Même s’il paraît difficile de surprendre encore le téléspectateur gavé de thrillers psychologiques, Mon Amie Adèle réussit à sortir du lot et à nous offrir un spectacle aussi divertissant qu’étonnant.
Quelque fois, pour faire une bonne série, il suffit de prendre un bon roman, et de l’adapter soigneusement, sans le trahir, avec de bons acteurs qui vont faire le boulot pour lequel ils sont payés. Après, le résultat ne révolutionnera certes pas le Septième Art – ou quel que soit le numéro que l’on donne désormais à « l’art » de la série TV – mais fera passer un bon moment à son public.

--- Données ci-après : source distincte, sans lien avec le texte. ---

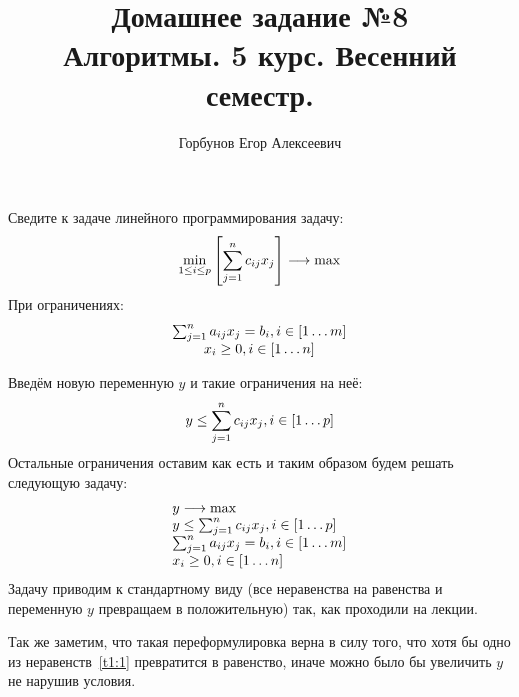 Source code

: 

\title{Домашнее задание №8 \\ Алгоритмы. 5 курс. Весенний семестр.}
\author{Горбунов Егор Алексеевич}


\maketitle

\begin{task}[1]
Сведите к задаче линейного программирования задачу:
\[
	\min_{1 \leq i \leq p} \left[ \sum_{j = 1}^{n}{c_{ij}x_j} \right] \longrightarrow \max
\]
При ограничениях:
\[
	\begin{array}{c}
		\sum_{j = 1}^{n}{a_{ij}x_j} = b_i, i \in \left[ 1\ldots m \right] \\
		x_i \geq 0, i \in \left[ 1\ldots n \right]
	\end{array}
\]
\end{task}

\begin{solution}
Введём новую переменную $y$ и такие ограничения на неё:
\begin{equation}
\label{t1:1}
	y \leq \sum_{j = 1}^{n}{c_{ij}x_j}, i \in \left[ 1\ldots p \right]
\end{equation}
Остальные ограничения оставим как есть и таким образом будем решать следующую задачу:
\[\begin{array}{l}
	y \longrightarrow \max \\
	y \leq \sum_{j = 1}^{n}{c_{ij}x_j}, i \in \left[ 1\ldots p \right] \\
	\sum_{j = 1}^{n}{a_{ij}x_j} = b_i, i \in \left[ 1\ldots m \right] \\
	x_i \geq 0, i \in \left[ 1\ldots n \right] \\
\end{array}\]
Задачу приводим к стандартному виду (все неравенства на равенства и переменную $y$ превращаем в положительную) так, как проходили на лекции.

Так же заметим, что такая переформулировка верна в силу того, что хотя бы одно из неравенств~\ref{t1:1} превратится в равенство, иначе можно было бы увеличить $y$ не нарушив условия. \xqed
\end{solution}

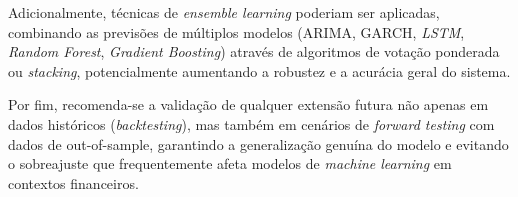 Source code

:\par

Adicionalmente, técnicas de \textit{ensemble learning} poderiam ser aplicadas, combinando as previsões de múltiplos modelos (ARIMA, GARCH, \textit{LSTM}, \textit{Random Forest}, \textit{Gradient Boosting}) através de algoritmos de votação ponderada ou \textit{stacking}, potencialmente aumentando a robustez e a acurácia geral do sistema.

\par

Por fim, recomenda-se a validação de qualquer extensão futura não apenas em dados históricos (\textit{backtesting}), mas também em cenários de \textit{forward testing} com dados de out-of-sample, garantindo a generalização genuína do modelo e evitando o sobreajuste que frequentemente afeta modelos de \textit{machine learning} em contextos financeiros.

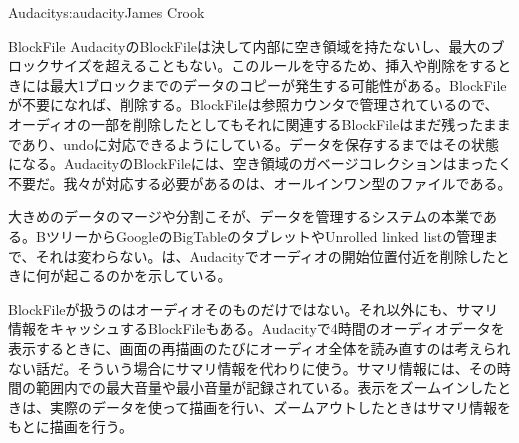 \begin{aosachapter}{Audacity}{s:audacity}{James Crook}
\begin{aosasect1}{BlockFile}
AudacityのBlockFileは決して内部に空き領域を持たないし、最大のブロックサイズを超えることもない。このルールを守るため、挿入や削除をするときには最大1ブロックまでのデータのコピーが発生する可能性がある。BlockFileが不要になれば、削除する。BlockFileは参照カウンタで管理されているので、オーディオの一部を削除したとしてもそれに関連するBlockFileはまだ残ったままであり、undoに対応できるようにしている。データを保存するまではその状態になる。AudacityのBlockFileには、空き領域のガベージコレクションはまったく不要だ。我々が対応する必要があるのは、オールインワン型のファイルである。

大きめのデータのマージや分割こそが、データを管理するシステムの本業である。BツリーからGoogleのBigTableのタブレットやUnrolled linked listの管理まで、それは変わらない。は、Audacityでオーディオの開始位置付近を削除したときに何が起こるのかを示している。


BlockFileが扱うのはオーディオそのものだけではない。それ以外にも、サマリ情報をキャッシュするBlockFileもある。Audacityで4時間のオーディオデータを表示するときに、画面の再描画のたびにオーディオ全体を読み直すのは考えられない話だ。そういう場合にサマリ情報を代わりに使う。サマリ情報には、その時間の範囲内での最大音量や最小音量が記録されている。表示をズームインしたときは、実際のデータを使って描画を行い、ズームアウトしたときはサマリ情報をもとに描画を行う。


\end{aosasect1}
\end{aosachapter}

Et pourquoi pas ?
Mon Amie Adèle, c’est ça et seulement ça. Mais, petit bonus non négligeable, c’est une série anglaise, ce qui nous protège largement des clichés US, et garantit un minimum d’originalité à ce « thriller psychologique » avec un « petit plus » : le charme de l’accent écossais, par exemple, de deux des principaux protagonistes, et puis l’ambiance londonienne, qui font passer la pilule quand, en particulier durant les trois premiers épisodes, on a l’impression que l’intrigue peine à avancer…
Mon Amie Adèle (Behind Her Eyes est le titre original, un peu plus pertinent), la mini-série créée et écrite par Steve Lightfoot, est donc tirée d’un livre de la romancière anglaise à succès – dans le genre fantastique – Sarah Pinborough, et nous raconte l’histoire de Louise, jeune femme divorcée qui va rencontrer séparément et en quelques jours les deux partenaires d’un même couple avec lesquels elle va développer des relations que l’on pourrait qualifier d' »incompatibles ». Et se retrouver dans une impasse totale avec des conséquences désastreuses sur sa propre vie. Sauf que, bien entendu, comme dans tout bon thriller qui se respecte, rien dans la réalité n’est ce qu’il paraît…
On peut, comme on l’a dit, avoir l’impression que le début de la série prend beaucoup de temps à détailler la vie quotidienne des personnages et à construire peu à peu les relations complexes entre eux, mais on prendra facilement son mal en patience grâce à la forte personnalité des acteurs, et en particulier de la lumineuse – et inquiétante – Ewe Hewson, déjà admirée dans The Knick de Soderbergh qui incarne une Adele parfaite en tous points. Et tout cela fait totalement sens dans la seconde partie, d’abord avec un effet de basculement à la fin du quatrième épisode, puis avec le développement d’un aspect fantastique de l’histoire, débouchant sur une conclusion particulièrement réussie (… qui échappe qui plus est au « happy end » et aux conclusions « morales » qu’une version US de la même histoire nous aurait certainement imposées).
Le téléspectateur, qui aura passé une bonne partie de la série à apprendre à comprendre, puis à aimer les différents personnages, tout en se demandant « qui manipule qui ? », se trouvera bien surpris par ce final brillant, qui pourra même séduire les plus réfractaires aux scénarios fantastiques, tant il est lourd de conséquences, toutes tragiques.